═══ SOURCE RECORDS ═══
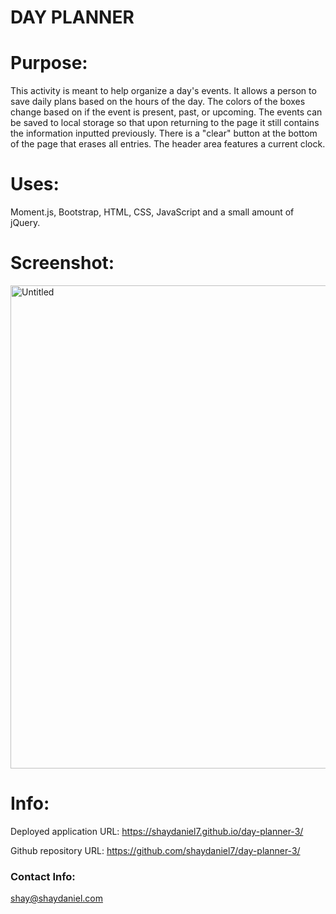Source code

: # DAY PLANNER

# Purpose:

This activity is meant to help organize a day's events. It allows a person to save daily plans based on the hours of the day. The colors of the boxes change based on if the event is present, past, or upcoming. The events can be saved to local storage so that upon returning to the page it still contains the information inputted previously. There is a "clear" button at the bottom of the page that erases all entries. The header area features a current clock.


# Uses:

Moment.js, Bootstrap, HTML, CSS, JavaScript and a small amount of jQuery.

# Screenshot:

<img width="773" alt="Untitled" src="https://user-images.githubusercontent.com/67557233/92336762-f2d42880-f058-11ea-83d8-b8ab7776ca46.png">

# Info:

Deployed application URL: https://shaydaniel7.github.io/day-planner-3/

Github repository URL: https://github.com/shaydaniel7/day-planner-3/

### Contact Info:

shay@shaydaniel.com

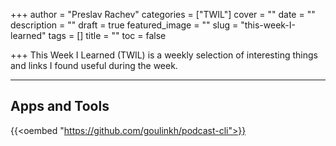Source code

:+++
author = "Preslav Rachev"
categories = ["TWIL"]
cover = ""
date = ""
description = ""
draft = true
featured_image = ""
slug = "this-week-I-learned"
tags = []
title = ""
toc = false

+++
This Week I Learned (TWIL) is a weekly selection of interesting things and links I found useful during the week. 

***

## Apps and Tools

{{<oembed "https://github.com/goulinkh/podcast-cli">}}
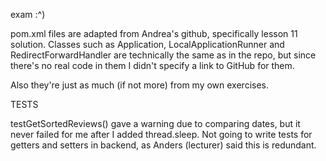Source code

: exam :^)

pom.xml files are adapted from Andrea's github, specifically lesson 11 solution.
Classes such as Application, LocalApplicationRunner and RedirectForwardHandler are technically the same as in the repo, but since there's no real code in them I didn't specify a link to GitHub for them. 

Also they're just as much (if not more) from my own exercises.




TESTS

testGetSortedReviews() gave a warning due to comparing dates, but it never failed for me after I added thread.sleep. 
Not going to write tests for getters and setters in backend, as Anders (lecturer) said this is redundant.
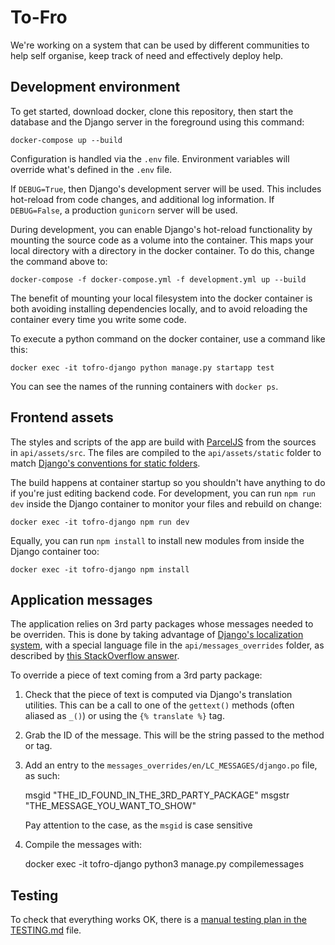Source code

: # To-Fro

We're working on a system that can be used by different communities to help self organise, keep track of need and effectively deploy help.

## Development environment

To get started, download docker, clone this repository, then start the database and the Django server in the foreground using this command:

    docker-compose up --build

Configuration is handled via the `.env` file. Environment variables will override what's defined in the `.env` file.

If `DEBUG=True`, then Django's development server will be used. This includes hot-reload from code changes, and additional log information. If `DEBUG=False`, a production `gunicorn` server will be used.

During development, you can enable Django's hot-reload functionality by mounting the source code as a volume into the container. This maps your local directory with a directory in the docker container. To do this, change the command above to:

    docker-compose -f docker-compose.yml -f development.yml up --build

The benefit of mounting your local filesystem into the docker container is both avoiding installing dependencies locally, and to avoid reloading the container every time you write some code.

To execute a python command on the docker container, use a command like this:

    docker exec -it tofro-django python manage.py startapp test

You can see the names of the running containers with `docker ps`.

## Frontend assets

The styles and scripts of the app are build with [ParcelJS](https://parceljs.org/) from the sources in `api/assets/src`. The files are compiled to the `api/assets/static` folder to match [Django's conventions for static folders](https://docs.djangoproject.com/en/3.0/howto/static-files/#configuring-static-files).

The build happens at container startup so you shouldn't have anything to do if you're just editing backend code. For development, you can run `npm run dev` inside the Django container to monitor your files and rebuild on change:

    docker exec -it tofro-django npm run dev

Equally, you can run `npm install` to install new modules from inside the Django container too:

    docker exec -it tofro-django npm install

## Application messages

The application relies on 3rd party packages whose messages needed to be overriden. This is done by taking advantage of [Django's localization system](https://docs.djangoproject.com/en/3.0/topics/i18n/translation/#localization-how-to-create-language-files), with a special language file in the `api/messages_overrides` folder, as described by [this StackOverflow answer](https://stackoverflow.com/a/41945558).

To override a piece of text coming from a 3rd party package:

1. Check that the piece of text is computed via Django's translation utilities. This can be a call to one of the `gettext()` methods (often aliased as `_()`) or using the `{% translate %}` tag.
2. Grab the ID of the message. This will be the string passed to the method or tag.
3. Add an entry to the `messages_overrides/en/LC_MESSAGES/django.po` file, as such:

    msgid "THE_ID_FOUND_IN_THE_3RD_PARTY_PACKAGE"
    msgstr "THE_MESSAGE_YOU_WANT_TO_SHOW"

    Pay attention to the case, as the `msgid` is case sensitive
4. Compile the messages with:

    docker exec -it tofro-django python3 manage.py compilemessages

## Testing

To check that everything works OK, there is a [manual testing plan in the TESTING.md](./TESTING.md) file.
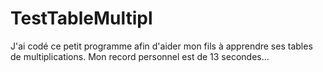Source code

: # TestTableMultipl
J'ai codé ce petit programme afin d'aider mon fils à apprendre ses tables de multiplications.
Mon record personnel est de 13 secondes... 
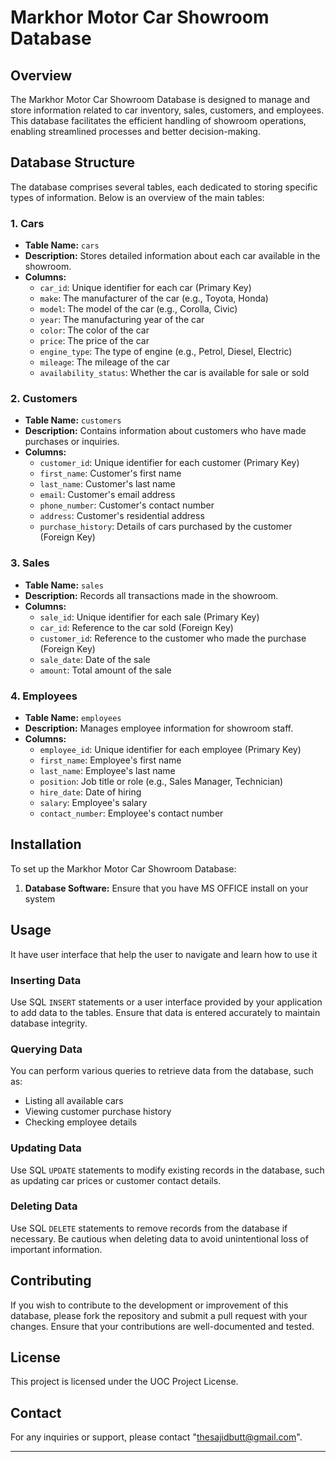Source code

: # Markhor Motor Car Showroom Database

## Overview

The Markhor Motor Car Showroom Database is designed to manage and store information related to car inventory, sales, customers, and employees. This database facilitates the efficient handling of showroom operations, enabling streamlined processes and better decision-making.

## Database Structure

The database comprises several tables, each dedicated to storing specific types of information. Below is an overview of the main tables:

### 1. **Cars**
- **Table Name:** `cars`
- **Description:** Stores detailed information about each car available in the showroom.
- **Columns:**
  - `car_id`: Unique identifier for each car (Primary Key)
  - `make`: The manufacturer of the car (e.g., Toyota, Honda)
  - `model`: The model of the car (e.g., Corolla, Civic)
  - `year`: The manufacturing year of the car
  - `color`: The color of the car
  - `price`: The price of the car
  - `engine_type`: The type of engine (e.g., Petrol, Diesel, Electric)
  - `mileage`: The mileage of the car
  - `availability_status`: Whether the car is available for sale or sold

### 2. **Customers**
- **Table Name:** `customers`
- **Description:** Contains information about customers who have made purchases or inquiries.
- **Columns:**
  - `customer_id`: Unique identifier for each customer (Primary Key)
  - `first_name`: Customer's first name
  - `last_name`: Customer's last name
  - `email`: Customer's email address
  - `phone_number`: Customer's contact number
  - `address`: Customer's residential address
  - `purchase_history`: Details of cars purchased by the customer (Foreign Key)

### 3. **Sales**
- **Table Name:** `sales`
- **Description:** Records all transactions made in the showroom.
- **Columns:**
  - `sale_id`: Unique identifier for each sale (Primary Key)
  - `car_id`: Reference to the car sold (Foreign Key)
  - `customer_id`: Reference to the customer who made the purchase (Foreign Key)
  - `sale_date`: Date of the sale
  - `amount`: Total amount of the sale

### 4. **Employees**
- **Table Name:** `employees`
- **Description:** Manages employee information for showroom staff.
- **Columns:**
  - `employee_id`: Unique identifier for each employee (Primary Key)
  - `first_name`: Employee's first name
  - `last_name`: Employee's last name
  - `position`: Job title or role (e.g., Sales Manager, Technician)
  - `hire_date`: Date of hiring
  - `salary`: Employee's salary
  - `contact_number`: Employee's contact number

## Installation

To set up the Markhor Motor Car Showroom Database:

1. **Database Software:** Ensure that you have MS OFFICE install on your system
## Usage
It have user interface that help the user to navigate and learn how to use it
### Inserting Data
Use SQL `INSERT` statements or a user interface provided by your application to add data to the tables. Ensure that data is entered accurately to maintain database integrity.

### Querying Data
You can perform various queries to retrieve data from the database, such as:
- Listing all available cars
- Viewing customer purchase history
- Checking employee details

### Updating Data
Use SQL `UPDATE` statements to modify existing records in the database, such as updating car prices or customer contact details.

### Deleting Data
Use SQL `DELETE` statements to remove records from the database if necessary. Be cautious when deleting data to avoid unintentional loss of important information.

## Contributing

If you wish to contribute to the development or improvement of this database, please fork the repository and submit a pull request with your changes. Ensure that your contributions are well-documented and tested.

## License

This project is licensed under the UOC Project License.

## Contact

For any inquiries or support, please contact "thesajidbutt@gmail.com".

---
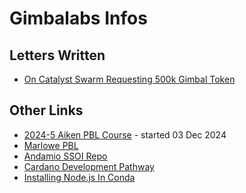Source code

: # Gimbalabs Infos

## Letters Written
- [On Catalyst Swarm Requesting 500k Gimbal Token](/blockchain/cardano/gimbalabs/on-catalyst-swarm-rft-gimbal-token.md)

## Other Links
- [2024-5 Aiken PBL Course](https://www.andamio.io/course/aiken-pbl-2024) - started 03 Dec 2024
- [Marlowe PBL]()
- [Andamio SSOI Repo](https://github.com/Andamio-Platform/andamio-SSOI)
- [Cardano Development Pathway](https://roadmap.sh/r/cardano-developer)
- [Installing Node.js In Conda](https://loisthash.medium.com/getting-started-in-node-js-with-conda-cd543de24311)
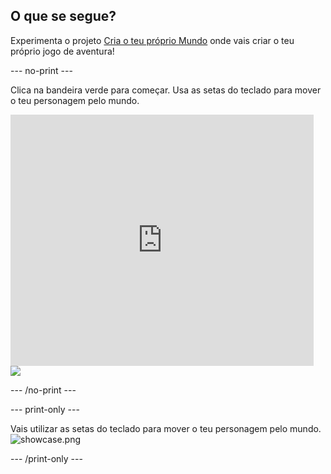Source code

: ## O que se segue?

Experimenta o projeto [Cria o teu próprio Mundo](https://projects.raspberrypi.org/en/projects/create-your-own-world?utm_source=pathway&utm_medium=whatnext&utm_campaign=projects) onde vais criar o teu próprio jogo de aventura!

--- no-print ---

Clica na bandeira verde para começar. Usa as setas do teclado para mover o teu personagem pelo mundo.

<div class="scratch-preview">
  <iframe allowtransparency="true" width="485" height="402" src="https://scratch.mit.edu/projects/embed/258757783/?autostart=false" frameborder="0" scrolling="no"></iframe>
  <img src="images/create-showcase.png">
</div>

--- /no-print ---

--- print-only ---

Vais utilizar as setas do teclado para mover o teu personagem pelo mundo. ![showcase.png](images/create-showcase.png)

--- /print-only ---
═══
▸ BRIEF: All that belongs in your answer is the stretch of entries above from the line with "To execute a" through the line with "## Frontend assets", printed exactly.

▸ RESPONSE AREA:
To execute a python command on the docker container, use a command like this:

    docker exec -it tofro-django python manage.py startapp test

You can see the names of the running containers with `docker ps`.

## Frontend assets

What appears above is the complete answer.